Dataset entries:
>>>>>

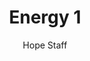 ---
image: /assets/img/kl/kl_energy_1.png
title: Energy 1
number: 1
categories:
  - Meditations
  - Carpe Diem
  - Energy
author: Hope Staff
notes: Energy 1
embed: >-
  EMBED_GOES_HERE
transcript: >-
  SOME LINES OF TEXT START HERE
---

<<<<<
>>>>>

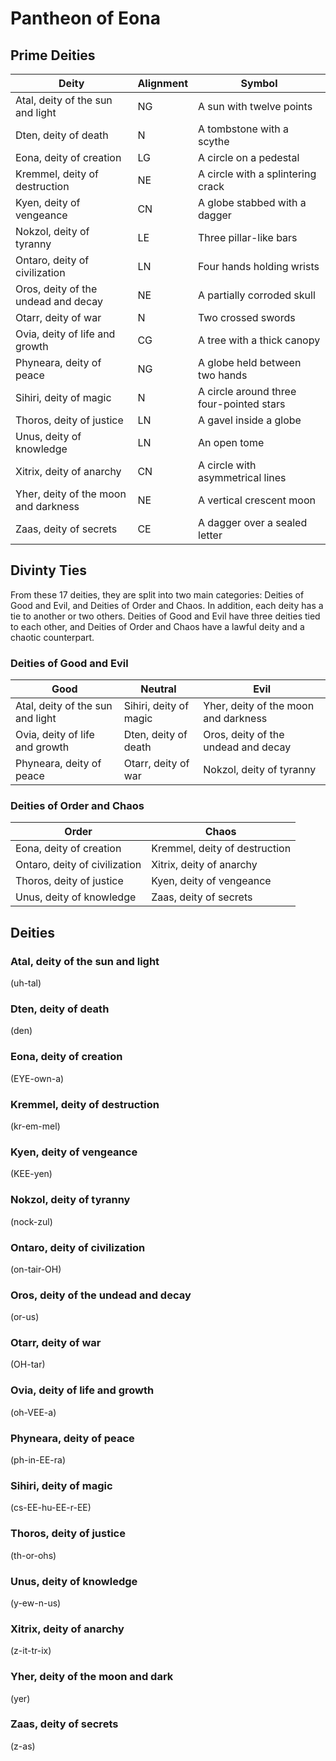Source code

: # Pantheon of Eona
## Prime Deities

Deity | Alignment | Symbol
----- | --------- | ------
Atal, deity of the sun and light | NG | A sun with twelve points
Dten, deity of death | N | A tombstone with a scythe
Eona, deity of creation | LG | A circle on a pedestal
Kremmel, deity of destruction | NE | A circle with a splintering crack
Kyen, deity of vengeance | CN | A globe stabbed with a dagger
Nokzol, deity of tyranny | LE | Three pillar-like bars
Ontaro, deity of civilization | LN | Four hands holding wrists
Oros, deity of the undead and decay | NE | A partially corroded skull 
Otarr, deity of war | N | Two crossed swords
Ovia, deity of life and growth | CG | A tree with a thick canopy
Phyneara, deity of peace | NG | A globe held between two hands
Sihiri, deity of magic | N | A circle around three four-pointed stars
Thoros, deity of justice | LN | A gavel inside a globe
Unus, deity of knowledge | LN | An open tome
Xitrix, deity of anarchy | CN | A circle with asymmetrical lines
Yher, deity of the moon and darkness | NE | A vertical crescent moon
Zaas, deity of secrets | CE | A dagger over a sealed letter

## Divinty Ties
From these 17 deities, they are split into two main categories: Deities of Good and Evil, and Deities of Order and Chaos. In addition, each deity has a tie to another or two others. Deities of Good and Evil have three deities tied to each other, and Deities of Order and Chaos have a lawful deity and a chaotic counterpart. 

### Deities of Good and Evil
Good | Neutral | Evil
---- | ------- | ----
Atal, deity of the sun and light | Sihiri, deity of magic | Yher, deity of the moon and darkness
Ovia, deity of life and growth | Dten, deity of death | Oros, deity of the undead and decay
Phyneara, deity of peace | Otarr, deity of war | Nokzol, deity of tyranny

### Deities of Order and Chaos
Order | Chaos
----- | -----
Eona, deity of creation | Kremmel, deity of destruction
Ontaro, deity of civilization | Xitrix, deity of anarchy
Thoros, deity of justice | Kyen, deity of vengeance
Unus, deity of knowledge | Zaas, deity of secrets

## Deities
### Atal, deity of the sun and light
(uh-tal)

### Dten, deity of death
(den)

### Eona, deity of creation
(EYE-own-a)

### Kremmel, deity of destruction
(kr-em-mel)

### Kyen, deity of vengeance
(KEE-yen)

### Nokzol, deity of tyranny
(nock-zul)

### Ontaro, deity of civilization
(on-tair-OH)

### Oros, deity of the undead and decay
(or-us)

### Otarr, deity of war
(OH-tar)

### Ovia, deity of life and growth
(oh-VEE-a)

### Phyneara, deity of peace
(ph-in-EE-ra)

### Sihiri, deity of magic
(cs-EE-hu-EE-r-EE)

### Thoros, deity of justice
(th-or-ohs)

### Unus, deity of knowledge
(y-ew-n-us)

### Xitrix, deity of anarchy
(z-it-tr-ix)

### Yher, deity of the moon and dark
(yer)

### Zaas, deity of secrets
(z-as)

<<<<<

What the exercise asks:
Above are the lines; repeat exactly the ones from the line containing "Dten, deity of death | N" down to the line containing "## Divinty Ties", both inclusive.

Written response:
Dten, deity of death | N | A tombstone with a scythe
Eona, deity of creation | LG | A circle on a pedestal
Kremmel, deity of destruction | NE | A circle with a splintering crack
Kyen, deity of vengeance | CN | A globe stabbed with a dagger
Nokzol, deity of tyranny | LE | Three pillar-like bars
Ontaro, deity of civilization | LN | Four hands holding wrists
Oros, deity of the undead and decay | NE | A partially corroded skull 
Otarr, deity of war | N | Two crossed swords
Ovia, deity of life and growth | CG | A tree with a thick canopy
Phyneara, deity of peace | NG | A globe held between two hands
Sihiri, deity of magic | N | A circle around three four-pointed stars
Thoros, deity of justice | LN | A gavel inside a globe
Unus, deity of knowledge | LN | An open tome
Xitrix, deity of anarchy | CN | A circle with asymmetrical lines
Yher, deity of the moon and darkness | NE | A vertical crescent moon
Zaas, deity of secrets | CE | A dagger over a sealed letter

## Divinty Ties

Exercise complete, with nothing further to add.